1. Способ выращивания (концентрирования) и исследования микробиологических проб, заключающийся в том, что микроорганизмы помещают в шприц (1) или аналогичное устройство, отличающийся тем, что культивирование или выращивание микроорганизмов осуществляют внутри шприца (1) или аналогичного устройства, причем в шприц подводят газ или газовую смесь для перемешивания культуры, или для взбалтывания или аэрации, или для регулирования других параметров, важных для роста микроорганизмов внутри шприца.
2. Способ по п.1, отличающийся тем, что температуру, рН, парциальные давления газов и/или диффузию культурального субстрата, или концентрацию и/или диффузию питательной среды, или другие условия регулируют с помощью газа или газовой смеси, подводимой в субстрат в шприце.

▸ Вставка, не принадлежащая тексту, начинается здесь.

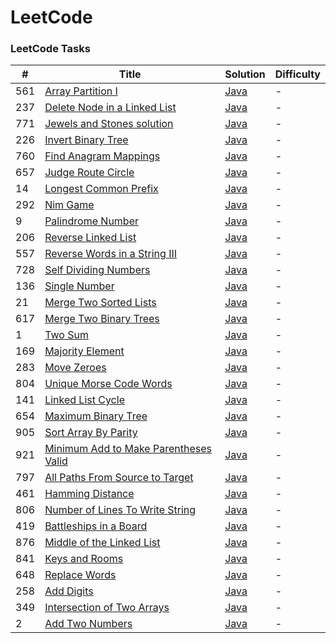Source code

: LeetCode
=========

### LeetCode Tasks



| # | Title | Solution | Difficulty |
|---| ----- | -------- | ---------- |
|561|[Array Partition I](https://leetcode.com/problems/array-partition-i/description/) | [Java](./src/array_partition_I)|-|
|237|[Delete Node in a Linked List](https://leetcode.com/problems/delete-node-in-a-linked-list/description/) | [Java](./src/delete_node_linked_list)|-|
|771|[Jewels and Stones solution](https://leetcode.com/problems/jewels-and-stones/description/) | [Java](./src/jewels_and_stones)|-|
|226|[Invert Binary Tree](https://leetcode.com/problems/invert-binary-tree/description/) | [Java](./src/invert_binary_tree)|-|
|760|[Find Anagram Mappings](https://leetcode.com/problems/find-anagram-mappings/description/) | [Java](./src/find_anagram_mappings)|-|
|657|[Judge Route Circle](https://leetcode.com/problems/judge-route-circle/description/) | [Java](./src/judge_route_circle)|-|
|14|[Longest Common Prefix](https://leetcode.com/problems/longest-common-prefix/description/) | [Java](./src/longest_common_prefix)|-|
|292|[Nim Game](https://leetcode.com/problems/nim-game/description/) | [Java](./src/nim_game)|-|
|9|[Palindrome Number](https://leetcode.com/problems/nim-game/) | [Java](./src/palindrome_number)|-|
|206|[Reverse Linked List](https://leetcode.com/problems/reverse-linked-list/description/) | [Java](./src/reverse_linked_list)|-|
|557|[Reverse Words in a String III](https://leetcode.com/problems/reverse-words-in-a-string-iii/description/) | [Java](./src/reverse_words_string_III)|-|
|728|[Self Dividing Numbers](https://leetcode.com/problems/self-dividing-numbers/description/) | [Java](./src/self_dividing_numbers)|-|
|136|[Single Number](https://leetcode.com/problems/single-number/description/) | [Java](./src/single_number)|-|
|21|[Merge Two Sorted Lists](https://leetcode.com/problems/merge-two-sorted-lists/description/) | [Java](./src/merge_two_sorted_lists)|-|
|617|[Merge Two Binary Trees](https://leetcode.com/problems/merge-two-binary-trees/description/) | [Java](./src/merge_two_binary_trees)|-|
|1|[Two Sum](https://leetcode.com/problems/two-sum/) | [Java](./src/two_sum)|-|
|169|[Majority Element](https://leetcode.com/problems/majority-element/description/) | [Java](./src/majority_element)|-|
|283|[Move Zeroes](https://leetcode.com/problems/move-zeroes/description/) | [Java](./src/move_zeroes)|-|
|804|[Unique Morse Code Words](https://leetcode.com/problems/unique-morse-code-words/description/) | [Java](./src/unique_morse_code_words)|-|
|141|[Linked List Cycle](https://leetcode.com/problems/linked-list-cycle/description/) | [Java](./src/linked_list_cycle)|-|
|654|[Maximum Binary Tree](https://leetcode.com/problems/maximum-binary-tree/) | [Java](./src/maximum_binary_tree)|-|
|905|[Sort Array By Parity](https://leetcode.com/problems/sort-array-by-parity/) | [Java](./src/sort_array_by_parity)|-|
|921|[Minimum Add to Make Parentheses Valid](https://leetcode.com/problems/minimum-add-to-make-parentheses-valid/) | [Java](./src/minimum_add_to_make_parentheses_valid)|-|
|797|[All Paths From Source to Target](https://leetcode.com/problems/all-paths-from-source-to-target/) | [Java](./src/all_paths_from_source_to_target)|-|
|461|[Hamming Distance](https://leetcode.com/problems/hamming-distance/) | [Java](./src/hamming_distance)|-|
|806|[Number of Lines To Write String](https://leetcode.com/problems/number-of-lines-to-write-string/) | [Java](./src/number_of_lines_to_write_string)|-|
|419|[Battleships in a Board](https://leetcode.com/problems/battleships-in-a-board/) | [Java](./src/battleships_in_a_board)|-|
|876|[Middle of the Linked List](https://leetcode.com/problems/middle-of-the-linked-list/) | [Java](./src/middle_of_the_linked_list)|-|
|841|[Keys and Rooms](https://leetcode.com/problems/keys-and-rooms/) | [Java](./src/keys_and_rooms)|-|
|648|[Replace Words](https://leetcode.com/problems/replace-words/) | [Java](./src/replace_words)|-|
|258|[Add Digits](https://leetcode.com/problems/add-digits/) | [Java](./src/add_digits)|-|
|349|[Intersection of Two Arrays](https://leetcode.com/problems/intersection-of-two-arrays/) | [Java](./src/intersection_of_two_arrays)|-|
|2|[Add Two Numbers](https://leetcode.com/problems/add-two-numbers/) | [Java](./src/add_two_numbers)|-|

3. Способ по любому из п.2 или 3, отличающийся тем, что культуральный субстрат, помещаемый внутрь шприца или аналогичного устройства, выбирают с учетом его селективности к требуемым микроорганизмам.
4. Способ по любому из пп.1-3, отличающийся тем, что пробу, содержащую микроорга низмы, собирают в шприц до добавления питательной среды.
5. Способ по любому из пп. 1-4, отличающийся тем, что шприц помещают наконечником вверх в держатель (2) на период роста.
6. Способ по любому из пп. 1-4, отличающийся тем, что шприц помещают наконечником вниз в держатель на период роста и подводят газ в шприц через наконечник.
7. Способ по любому из пп.1-6, отличающийся тем, что культуральный раствор транспортируют для дальнейшего исследования с помощью того же шприца, в котором производилось культивирование.
8. Способ по любому из пп. 1-7, отличающийся тем, что перед последующими инокуляциями осуществляют в шприце ряд последовательных микробиологических разбавлений.
9. Устройство для выращивания и исследования микробиологических проб, содержащее шприц (1) или аналогичное устройство, отличающееся тем, что в шприце или поршне (3) шприца выполнен канал для подвода или отвода газа или газовой смеси в шприц или из него.
10. Устройство по п.9, отличающееся тем, что содержит один или более сосудов (4) под давлением для подвода газа или газовой смеси из сосудов в шприц.
11. Устройство по любому из пп.9, 10, отличающееся тем, что содержит нагревательную/охладительную рубашку (5), в которой по необходимости регулируется температура газа перед его подачей в шприц.
12. Устройство по п.9, отличающееся тем, что в качестве канала, ведущего в шприц или его поршень (3), используется инъекционная игла (6) или аналогичное устройство.
13. Устройство по п.12, отличающееся тем, что к инъекционной игле присоединена трубка (7) для подвода или отвода газа в шприц или из него.
14. Устройство по любому из пп.9-13, отличающееся тем, что содержит крышку, колпачок или клапан для закрывания наконечника шприца.
15. Устройство по любому из пп.9-13, отличающееся тем, что содержит прозрачную стенку или окошко для наблюдения за ростом микробиологической культуры.
16. Устройство по любому из пп.9-13, отличающееся тем, что содержит один или более стерилизующих фильтров (8, 9) для пропускания поступающего и/или выходящего газа или газовой смеси через стерилизующий фильтр.